What's behind the decline? Netcraft cites "a reduction of activity at Microsoft Live Spaces," the company's free blogging platform. The numbers obviously aren't good news for Microsoft's cloud ambitions, especially in light of continued gains for Google, which saw its market share jump 1.3 percent as it added sites on its Blogger service. The Chinese blogging service qq.com has also shown extraordinary growth in the Netcraft survey in recent months, and now hosts more than 30 million sites.

Free blogging platforms have been a growing factor in the Netcraft survey in recent years. Gains at Live Spaces helped Microsoft steadily improve its server market share between March 2006 and October 2007. A migration to Windows by domain registrars Go Daddy also helped Microsoft gain ground on the open source Apache web server.

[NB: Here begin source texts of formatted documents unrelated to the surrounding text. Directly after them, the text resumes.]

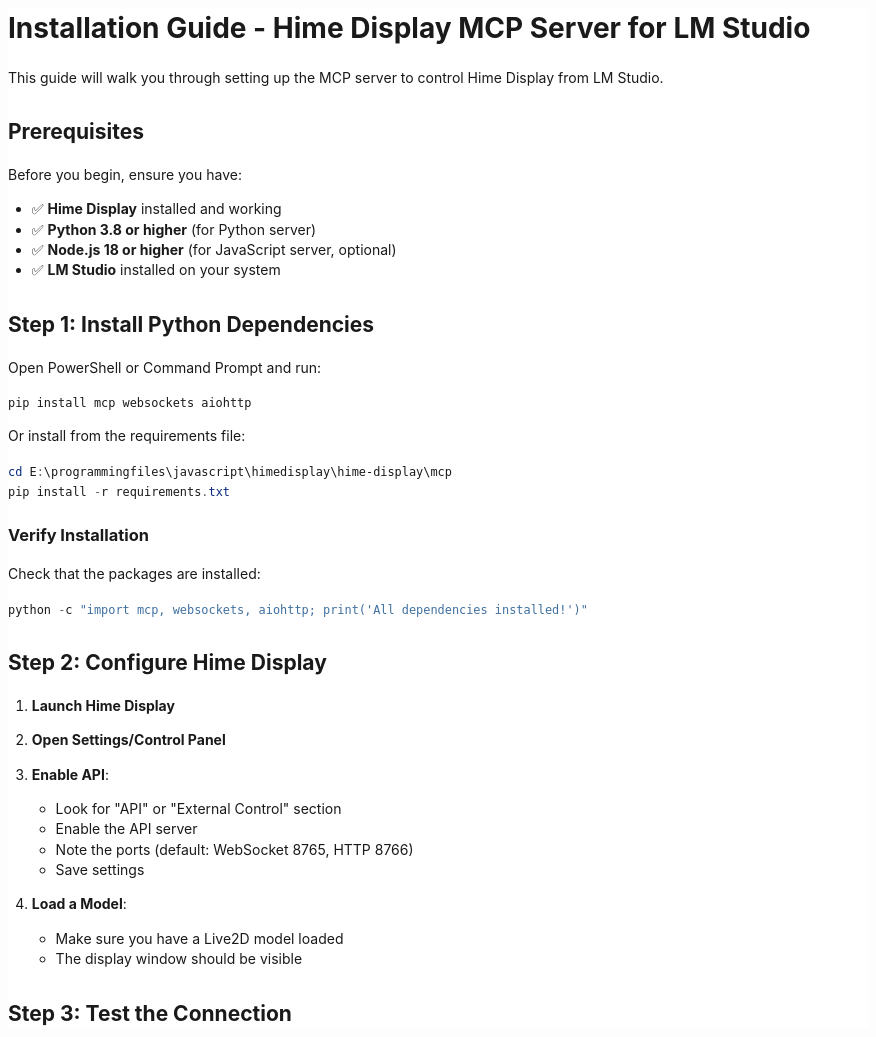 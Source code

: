 # Installation Guide - Hime Display MCP Server for LM Studio

This guide will walk you through setting up the MCP server to control Hime Display from LM Studio.

## Prerequisites

Before you begin, ensure you have:

- ✅ **Hime Display** installed and working
- ✅ **Python 3.8 or higher** (for Python server)
- ✅ **Node.js 18 or higher** (for JavaScript server, optional)
- ✅ **LM Studio** installed on your system

## Step 1: Install Python Dependencies

Open PowerShell or Command Prompt and run:

```powershell
pip install mcp websockets aiohttp
```

Or install from the requirements file:

```powershell
cd E:\programmingfiles\javascript\himedisplay\hime-display\mcp
pip install -r requirements.txt
```

### Verify Installation

Check that the packages are installed:

```powershell
python -c "import mcp, websockets, aiohttp; print('All dependencies installed!')"
```

## Step 2: Configure Hime Display

1. **Launch Hime Display**
2. **Open Settings/Control Panel**
3. **Enable API**:
   - Look for "API" or "External Control" section
   - Enable the API server
   - Note the ports (default: WebSocket 8765, HTTP 8766)
   - Save settings

4. **Load a Model**:
   - Make sure you have a Live2D model loaded
   - The display window should be visible

## Step 3: Test the Connection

Microsoft's advocates have often asserted that Windows fares far better in the enterprise than is reflected in the Netcraft survey. A rival survey from Port 80 briefly tried to establish a competing metric that was more favorable to Microsoft's footprint, but it looks like the Port 80 data hasn't been updated since 2007.

Progress at Live Spaces may not be the metric Microsoft prefers as a benchmark for its progress in cloud computing. But for now, its one more data point where Microsoft is struggling and Google's momentum continues.